- _Exercise goal_:
With the line containing "<!-- Proudly created" as the start and the line containing "for the team" as the end, transcribe that span of the entries below exactly, including both.
Segment Open
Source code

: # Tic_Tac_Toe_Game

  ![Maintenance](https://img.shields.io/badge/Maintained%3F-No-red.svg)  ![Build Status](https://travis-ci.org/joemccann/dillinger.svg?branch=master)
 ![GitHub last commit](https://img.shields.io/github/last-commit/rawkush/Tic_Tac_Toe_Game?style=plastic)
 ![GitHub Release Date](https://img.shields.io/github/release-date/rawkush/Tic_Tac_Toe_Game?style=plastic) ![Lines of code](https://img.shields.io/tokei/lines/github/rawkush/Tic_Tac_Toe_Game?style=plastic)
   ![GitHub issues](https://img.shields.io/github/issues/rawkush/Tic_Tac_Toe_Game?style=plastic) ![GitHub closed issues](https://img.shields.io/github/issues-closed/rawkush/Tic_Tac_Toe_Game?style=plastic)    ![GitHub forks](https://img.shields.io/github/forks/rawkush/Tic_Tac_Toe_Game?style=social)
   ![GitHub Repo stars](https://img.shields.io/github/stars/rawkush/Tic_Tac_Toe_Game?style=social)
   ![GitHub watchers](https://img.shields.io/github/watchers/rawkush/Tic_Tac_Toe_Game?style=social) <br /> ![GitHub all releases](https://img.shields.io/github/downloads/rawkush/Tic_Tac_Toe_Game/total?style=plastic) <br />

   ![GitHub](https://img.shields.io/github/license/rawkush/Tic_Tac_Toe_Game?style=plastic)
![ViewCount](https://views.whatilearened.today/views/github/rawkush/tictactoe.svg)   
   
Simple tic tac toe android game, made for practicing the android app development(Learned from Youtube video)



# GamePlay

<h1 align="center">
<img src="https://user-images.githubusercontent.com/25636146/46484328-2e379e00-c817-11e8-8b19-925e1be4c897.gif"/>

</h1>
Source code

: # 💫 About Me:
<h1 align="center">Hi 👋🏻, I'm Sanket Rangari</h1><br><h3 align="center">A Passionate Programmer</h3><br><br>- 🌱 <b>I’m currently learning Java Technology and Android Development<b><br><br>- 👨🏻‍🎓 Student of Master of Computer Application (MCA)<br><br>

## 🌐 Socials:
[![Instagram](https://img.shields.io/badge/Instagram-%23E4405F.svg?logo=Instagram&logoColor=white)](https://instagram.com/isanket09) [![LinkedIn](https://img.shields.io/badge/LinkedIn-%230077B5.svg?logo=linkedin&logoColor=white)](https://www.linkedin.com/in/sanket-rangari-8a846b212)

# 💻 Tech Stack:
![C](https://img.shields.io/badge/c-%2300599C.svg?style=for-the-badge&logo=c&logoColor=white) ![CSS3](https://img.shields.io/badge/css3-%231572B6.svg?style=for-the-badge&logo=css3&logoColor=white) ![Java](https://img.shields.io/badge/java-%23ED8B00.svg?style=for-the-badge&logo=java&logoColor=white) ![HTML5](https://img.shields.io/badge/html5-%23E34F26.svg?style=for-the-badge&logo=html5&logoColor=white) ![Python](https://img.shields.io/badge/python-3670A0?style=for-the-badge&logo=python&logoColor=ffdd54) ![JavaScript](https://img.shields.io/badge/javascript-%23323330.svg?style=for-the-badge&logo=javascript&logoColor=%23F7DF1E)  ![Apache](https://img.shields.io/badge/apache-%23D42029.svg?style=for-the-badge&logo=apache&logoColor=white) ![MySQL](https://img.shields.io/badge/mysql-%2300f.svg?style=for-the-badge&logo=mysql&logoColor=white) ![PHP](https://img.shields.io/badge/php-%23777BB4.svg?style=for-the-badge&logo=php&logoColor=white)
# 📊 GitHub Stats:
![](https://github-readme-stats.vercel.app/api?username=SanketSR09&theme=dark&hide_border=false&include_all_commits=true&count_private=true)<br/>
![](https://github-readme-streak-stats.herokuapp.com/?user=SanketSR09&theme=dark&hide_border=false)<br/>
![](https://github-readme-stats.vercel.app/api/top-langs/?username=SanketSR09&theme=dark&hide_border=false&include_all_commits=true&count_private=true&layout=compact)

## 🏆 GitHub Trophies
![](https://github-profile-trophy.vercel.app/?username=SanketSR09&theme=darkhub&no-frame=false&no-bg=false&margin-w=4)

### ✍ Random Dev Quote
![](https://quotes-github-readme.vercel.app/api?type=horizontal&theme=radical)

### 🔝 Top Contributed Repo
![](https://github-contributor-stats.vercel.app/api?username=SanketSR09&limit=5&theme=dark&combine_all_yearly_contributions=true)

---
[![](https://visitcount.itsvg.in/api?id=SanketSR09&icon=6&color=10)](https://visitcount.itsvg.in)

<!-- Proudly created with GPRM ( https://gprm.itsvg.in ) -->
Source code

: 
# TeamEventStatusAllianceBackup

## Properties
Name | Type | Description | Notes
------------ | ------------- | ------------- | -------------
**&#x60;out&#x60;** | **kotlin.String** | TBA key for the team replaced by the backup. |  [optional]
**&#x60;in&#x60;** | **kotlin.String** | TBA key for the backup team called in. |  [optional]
Segment Closed
- _Answer space_:
<!-- Proudly created with GPRM ( https://gprm.itsvg.in ) -->
Source code

: 
# TeamEventStatusAllianceBackup

## Properties
Name | Type | Description | Notes
------------ | ------------- | ------------- | -------------
**&#x60;out&#x60;** | **kotlin.String** | TBA key for the team replaced by the backup. |  [optional]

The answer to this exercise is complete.